WASHINGTON (AP) -- Senators want to speak with the former top U.S. weapons inspector who said he couldn't find evidence that Saddam Hussein possessed weapons of mass destruction, a primary justification by President Bush for the war in Iraq.
David Kay, who was scheduled to testify before a Senate committee Wednesday, is one of a number of U.S. officials who have recently adjusted their position on Saddam's weapons capabilities.
As special adviser to CIA Director George Tenet, Kay was chosen last year as the Iraq Survey Group leader in part because he was convinced weapons would be found. "My suspicions are that we'll find in the chemical and biological areas, in fact, I think there may be some surprises coming rather quickly in that area," he said on CNN in June.
Now, Kay says he believes large stocks of weapons are unlikely to be found and blamed faulty intelligence for the misguided assessments.
Kay resigned Friday, saying he was stepping down because resources were being shifted away from the search.
Senate Armed Services Committee Chairman John Warner, R-Va., called the Wednesday hearing to receive Kay's views directly, even though Kay no longer has an official government position.
A U.S. official, speaking on condition of anonymity, said Tuesday that it's premature to speculate about "why we were wrong," and rejected Kay's statement that the work in Iraq is 85 percent done.
"Even if we are 85 percent done, what could you have in that 15 percent of information?" the U.S. official said. "The amount of chemical and biological agent that would be required is extremely small in terms of physical footprint. It could be easily hidden."
While inspectors have been unable to unearth weapons of mass destruction, they have found new evidence that Saddam's regime quietly destroyed some stockpiles of biological and chemical weapons in the mid-1990s, Kay told The Washington Post in an interview in Tuesday editions.
Kay said the evidence consisted of contemporaneous documents and confirmations from interviews with Iraqis and indicated Saddam did make efforts to disarm well before Bush began making the case for war.

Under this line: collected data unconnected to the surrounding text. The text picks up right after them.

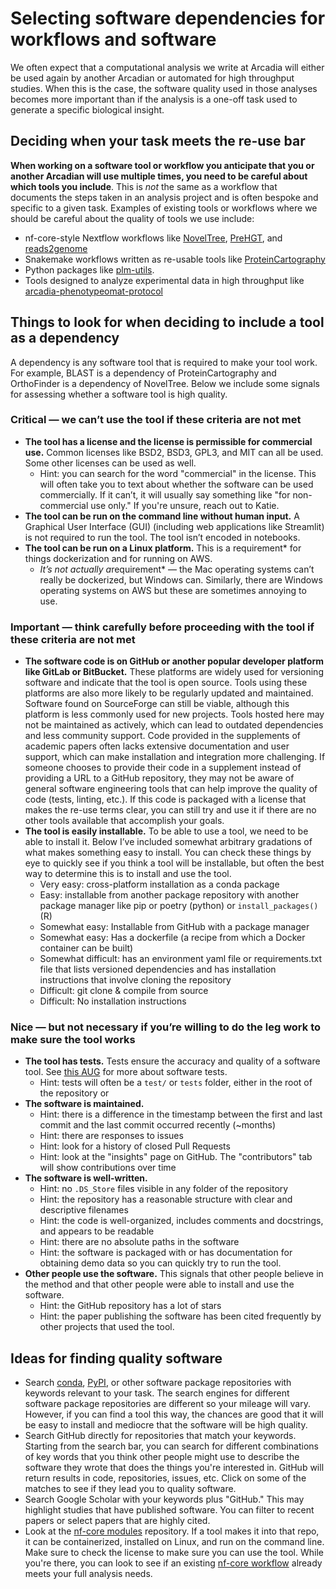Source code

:# Selecting software dependencies for workflows and software

We often expect that a computational analysis we write at Arcadia will either be used again by another Arcadian or automated for high throughput studies. When this is the case, the software quality used in those analyses becomes more important than if the analysis is a one-off task used to generate a specific biological insight.

## Deciding when your task meets the re-use bar

**When working on a software tool or workflow you anticipate that you or another Arcadian will use multiple times, you need to be careful about which tools you include**. This is _not_ the same as a workflow that documents the steps taken in an analysis project and is often bespoke and specific to a given task. Examples of existing tools or workflows where we should be careful about the quality of tools we use include:

- nf-core-style Nextflow workflows like [NovelTree](https://github.com/Arcadia-Science/noveltree), [PreHGT](https://github.com/Arcadia-Science/prehgt), and [reads2genome](https://github.com/Arcadia-Science/reads2genome)
- Snakemake workflows written as re-usable tools like [ProteinCartography](https://github.com/Arcadia-Science/ProteinCartography/)
- Python packages like [plm-utils](https://github.com/Arcadia-Science/2024-plm-utils).
- Tools designed to analyze experimental data in high throughput like [arcadia-phenotypeomat-protocol]([https://github.com/Arcadia-Science/arcadia-phenotypeomat-protocol)

## Things to look for when deciding to include a tool as a dependency

A dependency is any software tool that is required to make your tool work. For example, BLAST is a dependency of ProteinCartography and OrthoFinder is a dependency of NovelTree. Below we include some signals for assessing whether a software tool is high quality.

### Critical — we can’t use the tool if these criteria are not met

- **The tool has a license and the license is permissible for commercial use.** Common licenses like BSD2, BSD3, GPL3, and MIT can all be used. Some other licenses can be used as well.
  - Hint: you can search for the word "commercial" in the license. This will often take you to text about whether the software can be used commercially. If it can’t, it will usually say something like "for non-commercial use only." If you're unsure, reach out to Katie.
- **The tool can be run on the command line without human input.** A Graphical User Interface (GUI) (including web applications like Streamlit) is not required to run the tool. The tool isn’t encoded in notebooks.
- **The tool can be run on a Linux platform.** This is a requirement\* for things dockerization and for running on AWS.
  - *It’s not actually a*requirement\* — the Mac operating systems can’t really be dockerized, but Windows can. Similarly, there are Windows operating systems on AWS but these are sometimes annoying to use.

### Important — think carefully before proceeding with the tool if these criteria are not met

- **The software code is on GitHub or another popular developer platform like GitLab or BitBucket.** 
These platforms are widely used for versioning software and indicate that the tool is open source. Tools using these platforms are also more likely to be regularly updated and maintained. Software found on SourceForge can still be viable, although this platform is less commonly used for new projects. Tools hosted here may not be maintained as actively, which can lead to outdated dependencies and less community support. Code provided in the supplements of academic papers often lacks extensive documentation and user support, which can make installation and integration more challenging. If someone chooses to provide their code in a supplement instead of providing a URL to a GitHub repository, they may not be aware of general software engineering tools that can help improve the quality of code (tests, linting, etc.). If this code is packaged with a license that makes the re-use terms clear, you can still try and use it if there are no other tools available that accomplish your goals.
- **The tool is easily installable.** To be able to use a tool, we need to be able to install it. Below I’ve included somewhat arbitrary gradations of what makes something easy to install. You can check these things by eye to quickly see if you think a tool will be installable, but often the best way to determine this is to install and use the tool.
  - Very easy: cross-platform installation as a conda package
  - Easy: installable from another package repository with another package manager like pip or poetry (python) or `install_packages()` (R)
  - Somewhat easy: Installable from GitHub with a package manager
  - Somewhat easy: Has a dockerfile (a recipe from which a Docker container can be built)
  - Somewhat difficult: has an environment yaml file or requirements.txt file that lists versioned dependencies and has installation instructions that involve cloning the repository
  - Difficult: git clone & compile from source
  - Difficult: No installation instructions

### Nice — but not necessary if you’re willing to do the leg work to make sure the tool works

- **The tool has tests.** Tests ensure the accuracy and quality of a software tool. See [this AUG](https://training.arcadiascience.com/arcadia-users-group/20231104-testing-concepts/lesson/) for more about software tests.
  - Hint: tests will often be a `test/` or `tests` folder, either in the root of the repository or
- **The software is maintained.**
  - Hint: there is a difference in the timestamp between the first and last commit and the last commit occurred recently (~months)
  - Hint: there are responses to issues
  - Hint: look for a history of closed Pull Requests
  - Hint: look at the "insights" page on GitHub. The "contributors" tab will show contributions over time
- **The software is well-written.**
  - Hint: no `.DS_Store` files visible in any folder of the repository
  - Hint: the repository has a reasonable structure with clear and descriptive filenames
  - Hint: the code is well-organized, includes comments and docstrings, and appears to be readable
  - Hint: there are no absolute paths in the software
  - Hint: the software is packaged with or has documentation for obtaining demo data so you can quickly try to run the tool.
- **Other people use the software.** This signals that other people believe in the method and that other people were able to install and use the software.
  - Hint: the GitHub repository has a lot of stars
  - Hint: the paper publishing the software has been cited frequently by other projects that used the tool.

## Ideas for finding quality software

- Search [conda](https://anaconda.org/anaconda/repo), [PyPI](https://pypi.org/), or other software package repositories with keywords relevant to your task. The search engines for different software package repositories are different so your mileage will vary. However, if you can find a tool this way, the chances are good that it will be easy to install and mediocre that the software will be high quality.
- Search GitHub directly for repositories that match your keywords. Starting from the search bar, you can search for different combinations of key words that you think other people might use to describe the software they wrote that does the things you're interested in. GitHub will return results in code, repositories, issues, etc. Click on some of the matches to see if they lead you to quality software.
- Search Google Scholar with your keywords plus "GitHub." This may highlight studies that have published software. You can filter to recent papers or select papers that are highly cited.
- Look at the [nf-core modules](https://github.com/nf-core/modules) repository. If a tool makes it into that repo, it can be containerized, installed on Linux, and run on the command line. Make sure to check the license to make sure you can use the tool. While you're there, you can look to see if an existing [nf-core workflow](https://github.com/nf-core) already meets your full analysis needs.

Democratic presidential contenders have grabbed onto Kay's conclusion on the absence of banned weapons.
"The administration did cook the books," Howard Dean told reporters Tuesday. "I think that's pretty serious."
Senate Minority Leader Tom Daschle, D-S.D., has called for a new investigation by an independent commission, or a broadened probe by the Senate Intelligence Committee.
Kay's resignation and subsequent statements come as many in the Bush administration subtly are changing their assertions about Iraq's weapons of mass destruction, including President Bush. In last year's State of the Union, Bush called Saddam a "dictator who is assembling the world's most dangerous weapons."
In the State of the Union this month, Bush spoke of Saddam's programs, rather than weapons: "Had we failed to act, the dictator's weapons of mass destruction programs would continue to this day. "
When asked Tuesday by reporters about Kay's assertions, Bush didn't say that the banned weapons would eventually be discovered: "We know from years of intelligence -- not only our own intelligence services, but other intelligence gathering organizations -- that he had weapons -- after all, he used them."
Intelligence officials say the probe will take time, and plenty of work lies ahead. Kay and others have blamed looting immediately after the war on the difficulties in painting a picture. But Kay also has said that flawed intelligence from 1998 forward -- when United Nations inspectors withdrew from Iraq -- contributed to the mistakes.
Last February, Secretary of State Colin Powell told the United Nations Security Council that Iraq possessed weapons of mass destruction that posed "real and present dangers."
"There can be no doubt that Saddam Hussein has biological weapons and the capability to rapidly produce more, many more. And he has the ability to dispense these lethal poisons and diseases in ways that can cause massive death and destruction," he said.
This weekend, Powell began to backpedal, saying the United States thought Saddam had banned weapons, but "we had questions that needed to be answered."
"What was it?" he asked. "One hundred tons, 500 tons or zero tons? Was it so many liters of anthrax, 10 times that amount or nothing?"